# TASK ITEM
Among the entries below, tally the lines that include "hours", and give the number alone.

# MATERIAL SUPPLIED
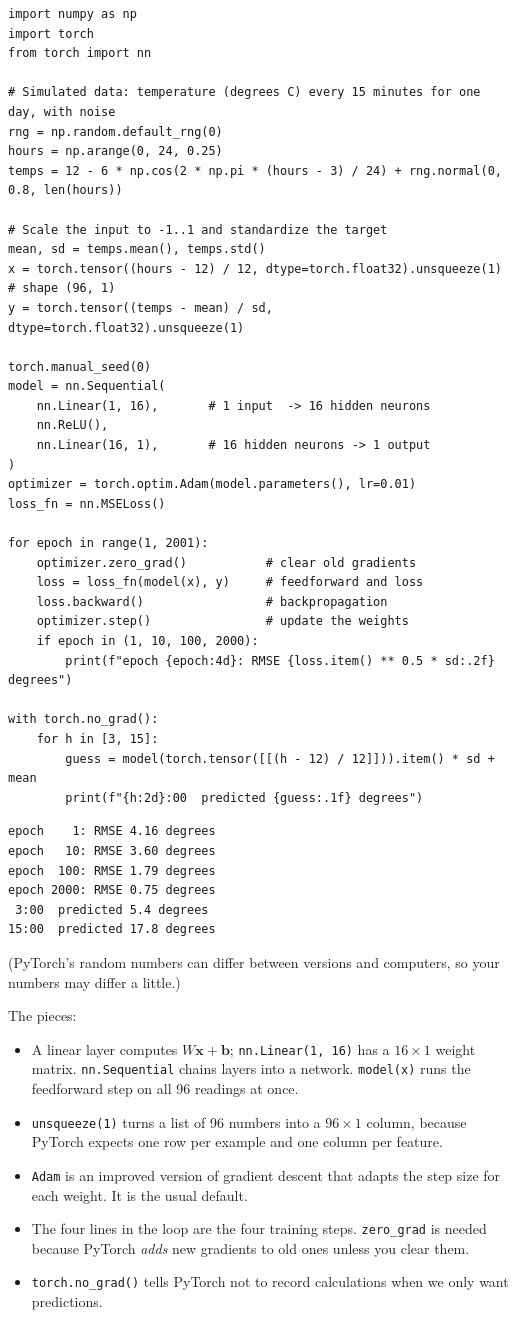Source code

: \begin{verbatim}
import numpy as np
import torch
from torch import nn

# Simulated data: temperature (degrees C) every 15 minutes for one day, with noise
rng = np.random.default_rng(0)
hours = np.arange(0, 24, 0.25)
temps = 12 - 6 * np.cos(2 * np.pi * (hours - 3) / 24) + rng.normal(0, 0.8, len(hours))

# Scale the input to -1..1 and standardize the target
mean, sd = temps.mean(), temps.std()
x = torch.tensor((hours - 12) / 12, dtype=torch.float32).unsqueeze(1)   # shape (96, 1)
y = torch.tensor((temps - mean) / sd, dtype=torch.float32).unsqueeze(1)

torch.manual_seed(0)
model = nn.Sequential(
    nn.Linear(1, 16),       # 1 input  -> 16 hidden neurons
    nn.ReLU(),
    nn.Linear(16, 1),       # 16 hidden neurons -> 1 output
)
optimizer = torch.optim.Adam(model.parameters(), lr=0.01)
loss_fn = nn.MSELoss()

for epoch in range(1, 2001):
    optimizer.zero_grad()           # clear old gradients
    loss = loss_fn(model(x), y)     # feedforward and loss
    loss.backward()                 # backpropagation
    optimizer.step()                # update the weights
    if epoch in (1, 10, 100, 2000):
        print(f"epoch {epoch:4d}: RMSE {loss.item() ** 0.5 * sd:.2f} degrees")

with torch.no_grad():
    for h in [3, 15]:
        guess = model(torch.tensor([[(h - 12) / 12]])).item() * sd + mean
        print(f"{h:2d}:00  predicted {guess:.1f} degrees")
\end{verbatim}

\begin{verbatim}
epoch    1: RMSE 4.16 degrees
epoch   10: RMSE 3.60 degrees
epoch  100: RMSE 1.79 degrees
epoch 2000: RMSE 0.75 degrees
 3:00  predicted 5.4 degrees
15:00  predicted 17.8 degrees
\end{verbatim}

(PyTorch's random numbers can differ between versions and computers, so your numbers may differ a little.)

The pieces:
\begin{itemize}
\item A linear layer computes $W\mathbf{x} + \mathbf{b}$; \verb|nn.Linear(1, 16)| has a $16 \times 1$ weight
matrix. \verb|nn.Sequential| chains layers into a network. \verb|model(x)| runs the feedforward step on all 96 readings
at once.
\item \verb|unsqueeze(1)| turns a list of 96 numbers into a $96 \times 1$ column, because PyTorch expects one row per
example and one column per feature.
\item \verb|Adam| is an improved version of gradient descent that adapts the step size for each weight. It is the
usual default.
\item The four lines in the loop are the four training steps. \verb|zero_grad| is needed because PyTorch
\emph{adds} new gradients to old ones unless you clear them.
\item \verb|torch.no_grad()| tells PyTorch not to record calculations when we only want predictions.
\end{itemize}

...

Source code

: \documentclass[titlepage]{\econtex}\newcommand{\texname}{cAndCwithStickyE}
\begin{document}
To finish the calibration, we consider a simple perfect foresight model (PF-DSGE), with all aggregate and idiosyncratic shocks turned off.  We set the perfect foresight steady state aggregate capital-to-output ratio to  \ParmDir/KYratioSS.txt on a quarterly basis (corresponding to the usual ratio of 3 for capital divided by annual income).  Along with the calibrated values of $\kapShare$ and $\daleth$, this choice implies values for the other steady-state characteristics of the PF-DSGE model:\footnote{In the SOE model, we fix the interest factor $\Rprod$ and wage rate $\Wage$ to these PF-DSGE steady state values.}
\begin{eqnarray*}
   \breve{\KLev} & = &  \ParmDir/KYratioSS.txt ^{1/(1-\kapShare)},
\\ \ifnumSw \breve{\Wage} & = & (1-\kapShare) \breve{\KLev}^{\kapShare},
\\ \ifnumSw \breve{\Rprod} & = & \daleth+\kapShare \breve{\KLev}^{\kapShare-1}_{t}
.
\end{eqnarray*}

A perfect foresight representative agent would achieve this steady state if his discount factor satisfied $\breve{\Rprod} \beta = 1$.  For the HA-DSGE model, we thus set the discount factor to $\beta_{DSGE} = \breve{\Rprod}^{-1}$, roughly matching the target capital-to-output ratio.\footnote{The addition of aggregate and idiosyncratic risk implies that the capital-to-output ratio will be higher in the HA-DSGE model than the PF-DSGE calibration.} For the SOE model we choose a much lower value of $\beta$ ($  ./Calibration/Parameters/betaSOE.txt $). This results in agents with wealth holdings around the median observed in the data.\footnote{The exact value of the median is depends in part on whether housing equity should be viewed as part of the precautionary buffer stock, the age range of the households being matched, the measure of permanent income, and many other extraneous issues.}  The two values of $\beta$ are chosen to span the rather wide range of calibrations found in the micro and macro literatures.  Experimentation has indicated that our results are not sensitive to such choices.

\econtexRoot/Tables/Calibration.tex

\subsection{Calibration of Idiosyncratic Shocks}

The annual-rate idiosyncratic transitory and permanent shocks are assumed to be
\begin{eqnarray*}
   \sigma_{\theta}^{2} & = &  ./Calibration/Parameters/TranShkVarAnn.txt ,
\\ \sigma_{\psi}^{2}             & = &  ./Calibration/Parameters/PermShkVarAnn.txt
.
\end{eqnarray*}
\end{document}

# WRITTEN RESPONSE
3